I seem to recall it does, but I'm not sure where the 1/6 comes from. Must be 1/6th of the parallelpiped defined by the 3 vectors, but I can't really visualize that you can divide the parallelpiped up into 6 tetrahedra that way. Nothing left in the center?
>>7721977
6=3!
>>7722299
But how is this relevant?
>>7721926
PIE
>>7722785
Anon delivers.
>>7717428
>"Geometry in the Dark" series...
would you mind kind anon tell me where is this from?
>>7721926
Nice. I'll need to get a copy of that series of problems.
I think this is somewhat easier in terms of mental calculation, because the 45 triangle values (1/√2 = √2/2) are easier to manipulate. However, I suspect many of my students will be less familiar with the octahedron.

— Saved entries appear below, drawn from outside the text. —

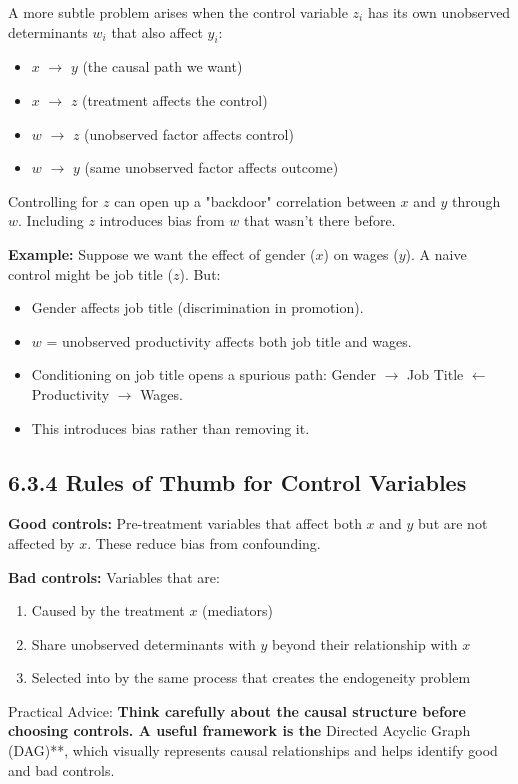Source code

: A more subtle problem arises when the control variable $z_i$ has its own unobserved determinants $w_i$ that also affect $y_i$:

\begin{itemize}
\item $x$ $\to$ $y$ (the causal path we want)
\item $x$ $\to$ $z$ (treatment affects the control)
\item $w$ $\to$ $z$ (unobserved factor affects control)
\item $w$ $\to$ $y$ (same unobserved factor affects outcome)
\end{itemize}

Controlling for $z$ can open up a "backdoor" correlation between $x$ and $y$ through $w$. Including $z$ introduces bias from $w$ that wasn't there before.

\textbf{Example:} Suppose we want the effect of gender ($x$) on wages ($y$). A naive control might be job title ($z$). But:
\begin{itemize}
\item Gender affects job title (discrimination in promotion).
\item $w$ = unobserved productivity affects both job title and wages.
\item Conditioning on job title opens a spurious path: Gender $\to$ Job Title $\leftarrow$ Productivity $\to$ Wages.
\item This introduces bias rather than removing it.
\end{itemize}

\subsection{6.3.4 Rules of Thumb for Control Variables}

\textbf{Good controls:} Pre-treatment variables that affect both $x$ and $y$ but are not affected by $x$. These reduce bias from confounding.

\textbf{Bad controls:} Variables that are:
\begin{enumerate}
\item Caused by the treatment $x$ (mediators)
\item Share unobserved determinants with $y$ beyond their relationship with $x$
\item Selected into by the same process that creates the endogeneity problem
\end{enumerate}

\begin{keybox}{Practical Advice:\textbf{ Think carefully about the causal structure before choosing controls. A useful framework is the }Directed Acyclic Graph (DAG)**, which visually represents causal relationships and helps identify good and bad controls.}
\end{keybox}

I expect a similar proportion of success - but might try this one instead next term as a trial.
...
For the record, I'd let the radius be 1. This gives an edge length of √2.
Volume of the octohedron is double that of the corresponding square pyramid.
V = 2(⅓BH)
V = ⅔(2)(1)
V = 4/3
The volume of the unit sphere:
V = 4/3π
The ratio is π.
>>7722336
>how is this relevant?
becoz dubs-trips-dubs
>>7723338
>where is this from?
>>7723355
>need to get a copy
I'm afraid I will not be able to help. It's an unpublished manuscript circulated as teaching notes and it's not even in English. What I can offer though is an outline of the other exercises in this section. The one I just posted is an ad hoc translation of one of them, slightly appended for a certain gentleman (^.^)
r = sqrt(1/2)a -> a = sqrt(2)r -> a^3=2sqrt(2)r^3 [store]
V = (2/3)sqrt(1/2)a^3 = (2/3)sqrt(1/2) * 2sqrt(2)r^3 = (4/3)r^3
V/r^3 = (4/3) and thus V_sphere/V_octahedron = π
Now imagine a cube, an octahedron, a tetrahedron and a sphere. You can inscribe each into the sphere or let the sphere circumscribe it. The goal is to find the six values of the expression V/r^3. Remember, with eyes closed. Time is not an issue, you have all the time you need.
As already mentioned, the simple geometry is just a vehicle. The objective is to enhance focus, memory and visualisation, the ability to mentally manipulate equations and finally 'spool out' the result (what I did in the first post).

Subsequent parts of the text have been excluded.